A promising start to 2015, the most recent award from Wine magazine has praised Vinum for the quality and selection of the wines on offer, which represent not only the best of Douro DOC and Portuguese wines, but also of Port and international wines from other Primum Familiae Vini (an association of wine producing families) producers. The food was also commended for being seasonal and variable, with some dishes, like the T-bone steak from 7/8 year old field raised cattle from Trás-os-Montes (a region in northern Portugal), quickly becoming classics.
When combined with the incredible surroundings of the recently renovated Graham’s Lodge, the spectacular views of the Douro and the city of Porto, and the impeccable service and knowledge of the Vinum staff, the restaurant comes highly recommended at any time by Wine magazine’s “Best of 2014” awards.
Mesa Marcada, a renowned Portuguese food blog, announced the winners of it’s “10 Preferidos Restaurants e Chefes” (10 best restaurants and chefs) of 2014 last Monday at an award ceremony in Lisbon. Graham’s had the pleasure of sponsoring the illustrious event, which saw the best of the Portuguese culinary world evaluated by an international panel of judges.
First prize, for both best restaurant and chef, went to José Avillez, for his restaurant “Belcanto” in Lisbon.
An honourable mention must also go to Pedro Lemos, who won the “Chef Revelação” (chef revelation), and André Magalhães from A Taberna das Flores.
On the 24th of October, three Portuguese journalists travelled to London to visit the world famous purveyor of luxury stationary and leather goods, Smythson of Bond Street. The objective of the visit was to gain an insight into both the design and production of the Ne Oublie presentation case and decanter. Ne Oublie, a very special and rare port wine dating from the arrival of Andrew James Symington in Portugal in 1882, was released this year and is contained in a crystal decanter (by Atlantis of Portugal) adorned with silver bands (by Hayward & Stott of Scotland), and housed in a presentation case by Smythson of Bond Street.
The journalists present were: Sandra Gato, director of the Portuguese edition of Elle magazine; Bruno Lobo, writer of the Diario Economico supplement, Fora de Série; and Vanda Jorge, a presenter from the TV program Imagens de Marca on the Portuguese television channel SIC Noticias.
The journalists were introduced to the Smythson brand and the concept of Ne Oublie with the Smythson designers in their flagship store at 40 Bond Street. They were also able to interview Gordon Smith, of Smith & Co., who designed the Ne Oublie decanter and came up with the initial concept for the presentation case. Graham’s partnership with Gordon Smith began in 2011 with the redesign of the tawny range, and the development of a limited edition tawny port bottled to commemorate the diamond jubilee of Queen Elizabeth II. After the interviews they spent some time with the craftsmen at Smythson and had the opportunity to see the fabrication of one of the presentation cases.

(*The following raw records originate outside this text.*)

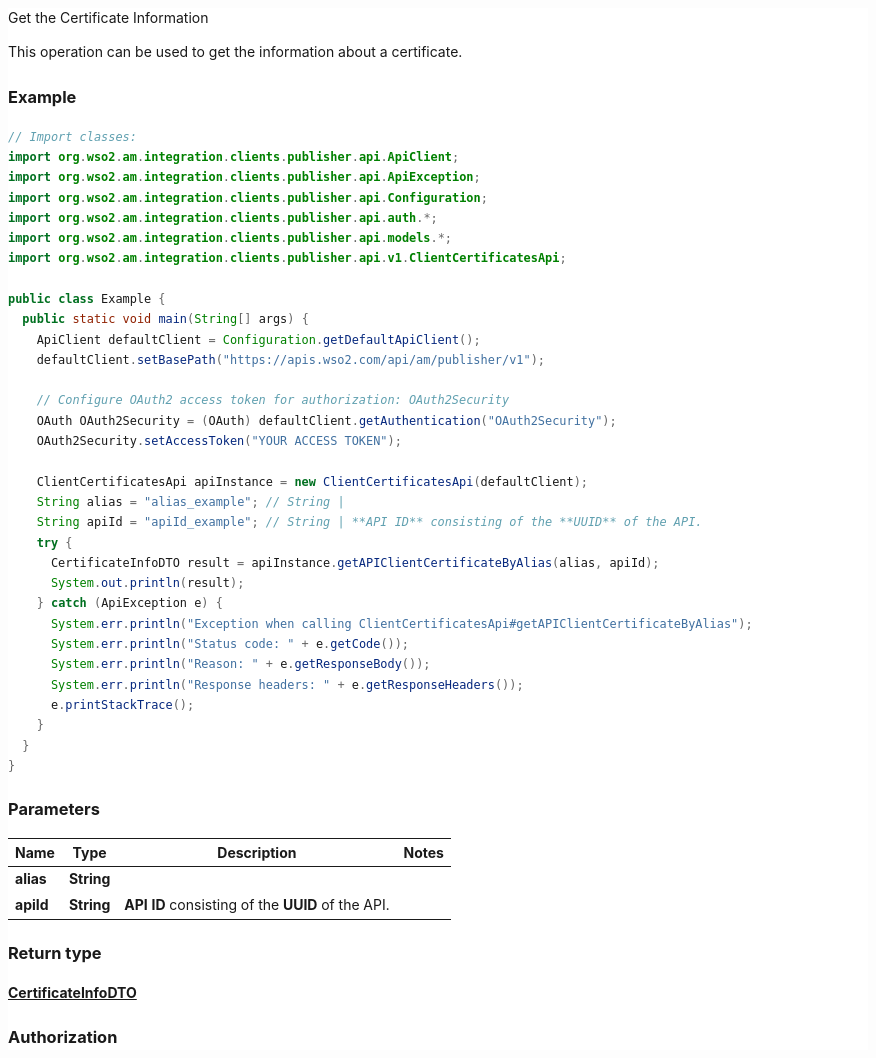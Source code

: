 Get the Certificate Information

This operation can be used to get the information about a certificate. 

### Example
```java
// Import classes:
import org.wso2.am.integration.clients.publisher.api.ApiClient;
import org.wso2.am.integration.clients.publisher.api.ApiException;
import org.wso2.am.integration.clients.publisher.api.Configuration;
import org.wso2.am.integration.clients.publisher.api.auth.*;
import org.wso2.am.integration.clients.publisher.api.models.*;
import org.wso2.am.integration.clients.publisher.api.v1.ClientCertificatesApi;

public class Example {
  public static void main(String[] args) {
    ApiClient defaultClient = Configuration.getDefaultApiClient();
    defaultClient.setBasePath("https://apis.wso2.com/api/am/publisher/v1");
    
    // Configure OAuth2 access token for authorization: OAuth2Security
    OAuth OAuth2Security = (OAuth) defaultClient.getAuthentication("OAuth2Security");
    OAuth2Security.setAccessToken("YOUR ACCESS TOKEN");

    ClientCertificatesApi apiInstance = new ClientCertificatesApi(defaultClient);
    String alias = "alias_example"; // String | 
    String apiId = "apiId_example"; // String | **API ID** consisting of the **UUID** of the API. 
    try {
      CertificateInfoDTO result = apiInstance.getAPIClientCertificateByAlias(alias, apiId);
      System.out.println(result);
    } catch (ApiException e) {
      System.err.println("Exception when calling ClientCertificatesApi#getAPIClientCertificateByAlias");
      System.err.println("Status code: " + e.getCode());
      System.err.println("Reason: " + e.getResponseBody());
      System.err.println("Response headers: " + e.getResponseHeaders());
      e.printStackTrace();
    }
  }
}
```

### Parameters

Name | Type | Description  | Notes
------------- | ------------- | ------------- | -------------
 **alias** | **String**|  |
 **apiId** | **String**| **API ID** consisting of the **UUID** of the API.  |

### Return type

[**CertificateInfoDTO**](CertificateInfoDTO.md)

### Authorization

Afterwards, it was revealed that Graham’s Ne Oublie would be proudly displayed in the museum section of Smythson in an exhibition focusing on the bespoke box work undertaken by the company throughout the years. Also displayed with Ne Oublie are a Post Box from 1902, a 1909 bridge card box, a 1902 Smythson workbox, the company’s founder Frank Smythson’s personal trinket box, and a Whiskey & Soda box from 1920.
The connection between Smythson and the Symington family goes back a long time as the grandfather of the current generation of the family, Maurice Symington, recorded his thoughts in leather diaries handmade by the founder Frank Smythson himself. The company was founded in 1887 by Frank Smythson, and throughout the years has produced leather goods for people such as Queen Victoria and Sir Edmond Hillary, among other illustrious clients.